Components of Coordinate Geometry
This section covers the essential formulas and concepts:
- Plotting Points & Quadrants: Every point is identified by an ordered pair (x, y), placed in one of four quadrants or on an axis.
- Distance Formula: The distance between two points (x₁, y₁) and (x₂, y₂) is d = √((x₂ - x₁)² + (y₂ - y₁)²).
- Midpoint Formula: The midpoint of a segment is ((x₁ + x₂)/2, (y₁ + y₂)/2).
- Slope: The steepness of a line between two points is m = (y₂ - y₁) / (x₂ - x₁), describing rise over run.
Examples of Coordinate Geometry
Plotting Points Examples
- The point (3, -2) is in Quadrant IV: 3 units right and 2 units down from the origin.
- The point (-4, 5) is in Quadrant II: 4 units left and 5 units up from the origin.
- The point (0, 6) lies on the y-axis, not in any quadrant.
Distance Formula Examples
- Find the distance between (1, 2) and (4, 6): d = √((4-1)² + (6-2)²) = √(9 + 16) = √25 = 5.
- Find the distance between (-3, 1) and (5, 1): d = √((5-(-3))² + (1-1)²) = √(64 + 0) = 8 (a horizontal segment).
- Two towns are at coordinates (2, 3) and (10, 9) on a map where each unit is 1 mile.

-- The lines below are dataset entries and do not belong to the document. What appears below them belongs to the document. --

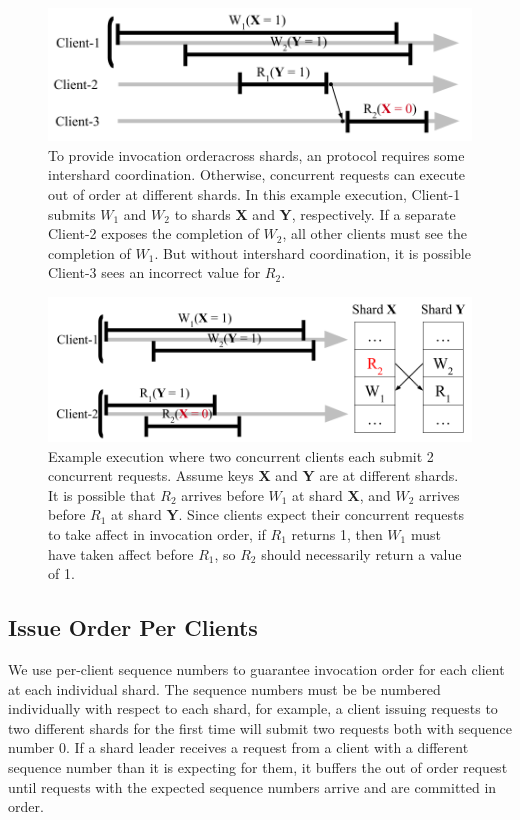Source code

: \begin{figure}[!htb]
\includegraphics[scale=.45]{invocation_ordering_across_shards.png}
\caption{To provide invocation orderacross shards, an \md protocol requires some intershard coordination. Otherwise, concurrent requests can execute out of order at different shards. In this example execution, Client-1 submits $W_1$ and $W_2$ to shards \textbf{X} and \textbf{Y}, respectively. If a separate Client-2 exposes the completion of $W_2$, all other clients must see the completion of $W_1$. But without intershard coordination, it is possible Client-3 sees an incorrect value for $R_2$.}
\label{fig:invOrdAcrossShards}
\end{figure}

\begin{figure}[!htb]
\includegraphics[scale=.45]{somet.png}
\caption{Example execution where two concurrent clients each submit 2 concurrent requests. Assume keys \textbf{X} and \textbf{Y} are at different shards. It is possible that $R_2$ arrives before $W_1$ at shard \textbf{X}, and $W_2$ arrives before $R_1$ at shard \textbf{Y}. Since clients expect their concurrent requests to take affect in invocation order, if $R_1$ returns 1, then $W_1$ must have taken affect before $R_1$, so $R_2$ should necessarily return a value of 1.}
\label{fig:concurrentbatches}
\end{figure}

\subsection{Issue Order Per Clients}
We use per-client sequence numbers to guarantee invocation order for each client at each individual shard. The sequence numbers must be be numbered individually with respect to each shard, for example, a client issuing requests to two different shards for the first time will submit two requests both with sequence number 0. If a shard leader receives a request from a client with a different sequence number than it is expecting for them, it buffers the out of order request until requests with the expected sequence numbers arrive and are committed in order.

Distance = √(64 + 36) = √100 = 10 miles.
Midpoint Formula Examples
- Find the midpoint of (2, 8) and (6, 4): M = ((2+6)/2, (8+4)/2) = (4, 6).
- Find the midpoint of (-3, 5) and (7, -1): M = ((-3+7)/2, (5+(-1))/2) = (2, 2).
- A fence runs from (0, 0) to (12, 8). The center post goes at the midpoint: (6, 4).
Slope Examples
- Find the slope between (1, 3) and (4, 9): m = (9-3)/(4-1) = 6/3 = 2.
- Find the slope between (2, 7) and (5, 7): m = (7-7)/(5-2) = 0/3 = 0 (a horizontal line).
- Find the slope between (-1, 4) and (3, -2): m = (-2-4)/(3-(-1)) = -6/4 = -3/2 (a downward line from left to right).